Richard W. Sonnenfeldt, the chief interpreter for American prosecutors at the Nuremberg war crimes trials, has died. He was 86.
Sonnenfeldt died Friday at his home in Port Washington on Long Island, said his wife, Barbara. The cause of his death was complications of a stroke, she said Tuesday.
Sonnenfeldt interrogated some of World War II's most notorious Nazi leaders, including Hitler's second-in-command, Hermann Goering; Albert Speer, who headed Germany's war manufacturing; and Reich minister Rudolf Hess. They were all convicted as war criminals.
A German-born Jew, Sonnenfeldt was a U.S. Army private who helped liberate the Dachau concentration camp when he was selected as interpreter because of his bilingual skills.

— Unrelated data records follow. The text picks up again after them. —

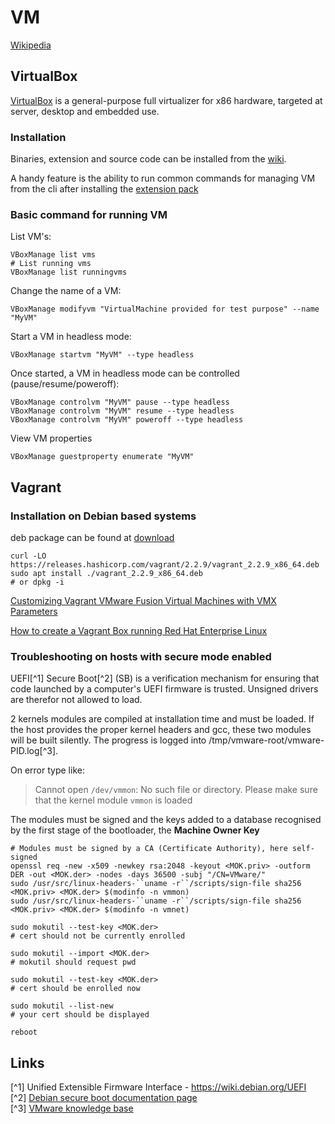 #  VM

[Wikipedia](https://fr.wikipedia.org/wiki/Virtualisation)

## VirtualBox 

[VirtualBox](https://www.virtualbox.org/wiki/VirtualBox) is a general-purpose full virtualizer for x86 hardware, targeted at server, desktop and embedded use. 

### Installation

Binaries, extension and source code can be installed from the [wiki](https://www.virtualbox.org/wiki/Downloads).


A handy feature is the ability to run common commands for managing VM from the cli after installing the [extension pack](https://www.virtualbox.org/wiki/Downloads)

### Basic command for running VM

List VM's:
```terminal
VBoxManage list vms
# List running vms
VBoxManage list runningvms
```

Change the name of a VM:
```terminal
VBoxManage modifyvm "VirtualMachine provided for test purpose" --name "MyVM"
```

Start a VM in headless mode:
```terminal
VBoxManage startvm "MyVM" --type headless
```

Once started, a VM in headless mode can be controlled (pause/resume/poweroff):
```terminal
VBoxManage controlvm "MyVM" pause --type headless
VBoxManage controlvm "MyVM" resume --type headless
VBoxManage controlvm "MyVM" poweroff --type headless
```

View VM properties 
```terminal
VBoxManage guestproperty enumerate "MyVM"
```

## Vagrant 

### Installation on Debian based systems

deb package can be found at [download](https://www.vagrantup.com/downloads.html)

```
curl -LO https://releases.hashicorp.com/vagrant/2.2.9/vagrant_2.2.9_x86_64.deb
sudo apt install ./vagrant_2.2.9_x86_64.deb
# or dpkg -i 
```

[Customizing Vagrant VMware Fusion Virtual Machines with VMX Parameters](https://thornelabs.net/posts/customizing-vagrant-vmware-fusion-virtual-machines-with-vmx-parameters.html)

[How to create a Vagrant Box running Red Hat Enterprise Linux](https://medium.com/@severi/how-to-create-a-vagrant-box-running-red-hat-enterprise-linux-55410f8cfa7d)

### Troubleshooting on hosts with secure mode enabled  

UEFI[^1] Secure Boot[^2] (SB) is a verification mechanism for ensuring that
code launched by a computer's UEFI firmware is trusted. Unsigned drivers are
therefor not allowed to load.

2 kernels modules are compiled at installation time and must be loaded. If the
host provides the proper kernel headers and gcc, these two modules will be
built silently. The progress is logged into /tmp/vmware-root/vmware-PID.log[^3].

On error type like:

> Cannot open `/dev/vmmon`: No such file or directory. Please make sure that the kernel module `vmmon` is loaded

The modules must be signed and the keys added to a database recognised by the first stage of the bootloader, the **Machine Owner Key**


```console
# Modules must be signed by a CA (Certificate Authority), here self-signed  
openssl req -new -x509 -newkey rsa:2048 -keyout <MOK.priv> -outform DER -out <MOK.der> -nodes -days 36500 -subj "/CN=VMware/"
sudo /usr/src/linux-headers-``uname -r``/scripts/sign-file sha256 <MOK.priv> <MOK.der> $(modinfo -n vmmon)
sudo /usr/src/linux-headers-``uname -r``/scripts/sign-file sha256 <MOK.priv> <MOK.der> $(modinfo -n vmnet)

sudo mokutil --test-key <MOK.der>    
# cert should not be currently enrolled

sudo mokutil --import <MOK.der>
# mokutil should request pwd 

sudo mokutil --test-key <MOK.der>    
# cert should be enrolled now 

sudo mokutil --list-new    
# your cert should be displayed

reboot
```

## Links

[^1] Unified Extensible Firmware Interface - https://wiki.debian.org/UEFI  
[^2] [Debian secure boot documentation page](https://wiki.debian.org/SecureBoot)  
[^3] [VMware knowledge base](https://kb.vmware.com/s/article/2146460)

He recounted that role in his memoir, "Witness to Nuremberg."
"He was a very remarkable man, a very talented, multifaceted guy. He was also a humanitarian," his wife said.
Sonnenfeldt later graduated from Johns Hopkins University with a degree in electrical engineering and went to work for RCA, where he helped develop color television. In the 1980s, he was dean of the Graduate School of Management at the Brooklyn Polytechnic Institute.
An avid sailor, Sonnenfeldt crossed the Atlantic three times in his 70s.
Sonnenfeldt is survived by his wife; sons, Michael and Lawrence, and daughter Ann Goldberg; three stepchildren, Elizabeth Holdstein, Catherine Hausman and Maggi DeNicola; and his brother, Helmut, who was National Security Council adviser in the Nixon administration.
His first wife, Shirley, died in 1979.
Sonnenfeldt was buried in Pinelawn Cemetery in Melville, N.Y.